Reste la parade imparable : le Cloud, associé à l’envoi sur ses propres messageries, à la fin de la journée, de ces dernières avancées romanesques.

L’envoi dans le cyberespace de sa précieuse logorrhée afin qu’elle échappe à toute attaque venue de l’étranger.

Une valeur sûre qui peut résister à tout : au plantage magistral de l’ordinateur, à l’implosion en plein vol de ses clés USB, à un incendie qui ravagerait de fond en comble l’appartement, à un tremblement de terre capable de réduire en cendres le PC le plus robuste.

Sauf qu’un Cloud ça reste un Cloud.

Une de ces inventions à laquelle on ne comprend, a priori, pas grand-chose.

A qui des esprits sûrement très éclairés nous disent de faire confiance. Pourquoi ? Parce que, Ducon.

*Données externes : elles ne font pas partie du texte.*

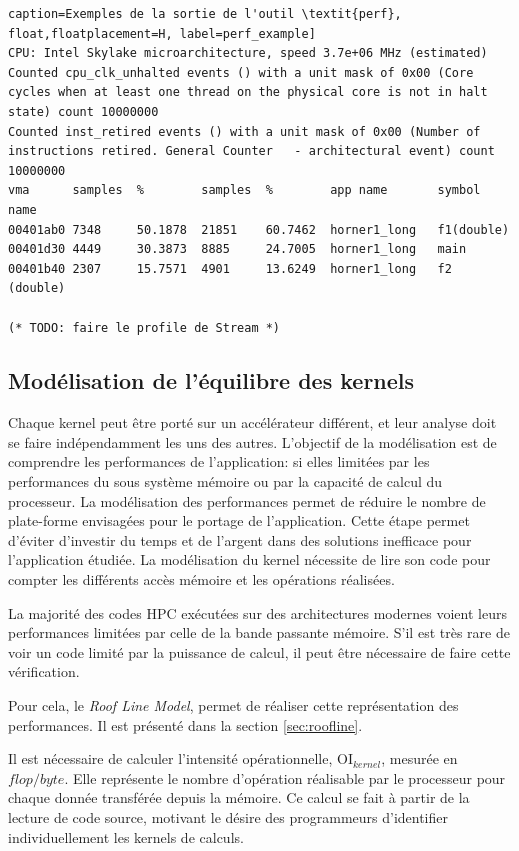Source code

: \begin{lstlisting}[]caption=Exemples de la sortie de l'outil \textit{perf}, float,floatplacement=H, label=perf_example]
CPU: Intel Skylake microarchitecture, speed 3.7e+06 MHz (estimated)
Counted cpu_clk_unhalted events () with a unit mask of 0x00 (Core cycles when at least one thread on the physical core is not in halt state) count 10000000
Counted inst_retired events () with a unit mask of 0x00 (Number of instructions retired. General Counter   - architectural event) count 10000000
vma      samples  %        samples  %        app name       symbol name
00401ab0 7348     50.1878  21851    60.7462  horner1_long   f1(double)
00401d30 4449     30.3873  8885     24.7005  horner1_long   main
00401b40 2307     15.7571  4901     13.6249  horner1_long   f2 (double)

(* TODO: faire le profile de Stream *)
\end{lstlisting}



\subsection{Modélisation de l'équilibre des kernels}

Chaque kernel peut être porté sur un accélérateur différent, et leur analyse doit se faire indépendamment les uns des autres. L'objectif de la modélisation est de comprendre les performances de l'application: si elles limitées par les performances du sous système mémoire ou par la capacité de calcul du processeur. La modélisation des performances permet de réduire le nombre de plate-forme envisagées pour le portage de l'application. Cette étape permet d'éviter d'investir du temps et de l'argent dans des solutions inefficace pour l'application étudiée. La modélisation du kernel nécessite de lire son code pour compter les différents accès mémoire et les opérations réalisées.

La majorité des codes HPC exécutées sur des architectures modernes voient leurs performances limitées par celle de la bande passante mémoire. S'il est très rare de voir un code limité par la puissance de calcul, il peut être nécessaire de faire cette vérification. 

Pour cela, le \textit{Roof Line Model}, permet de réaliser cette représentation des performances. Il est présenté dans la section \ref{sec:roofline}. 

Il est nécessaire de calculer l'intensité opérationnelle, $\text{OI}_{kernel}$, mesurée en $flop/byte$. Elle représente le nombre d'opération réalisable par le processeur pour chaque donnée transférée depuis la mémoire. Ce calcul se fait à partir de la lecture de code source, motivant le désire des programmeurs d'identifier individuellement les kernels de calculs.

Et qui, lorsque vous leur demandez, “Mais ces Clouds, ils ne peuvent pas un jour tomber en panne, hein, ou subir une avarie importantissime, ou tomber dans le coma ?”, partent d’un rire gras plein de mépris et de suffisance.

Dès lors, mieux vaut confier, une fois que le roman commence à avoir du muscle, l’ébauche de son manuscrit, sortie tout droit de l’imprimante, à une tierce personne afin qu’elle le garde en lieu sûr.

 

Évidemment, il est plus prudent d’éviter de prendre votre voisin ou votre concierge comme récipiendaire de cette grossesse romanesque.

En cas d’incendie, il se peut fort bien que votre immeuble disparaisse en fumée, auquel cas, adieu voisin, adieu manuscrit, adieu prix Goncourt, adieu villa à Deauville, adieu gloire et volupté.

On n’imagine pas la somme de travail qu’exige désormais le maintien en vie d’un manuscrit.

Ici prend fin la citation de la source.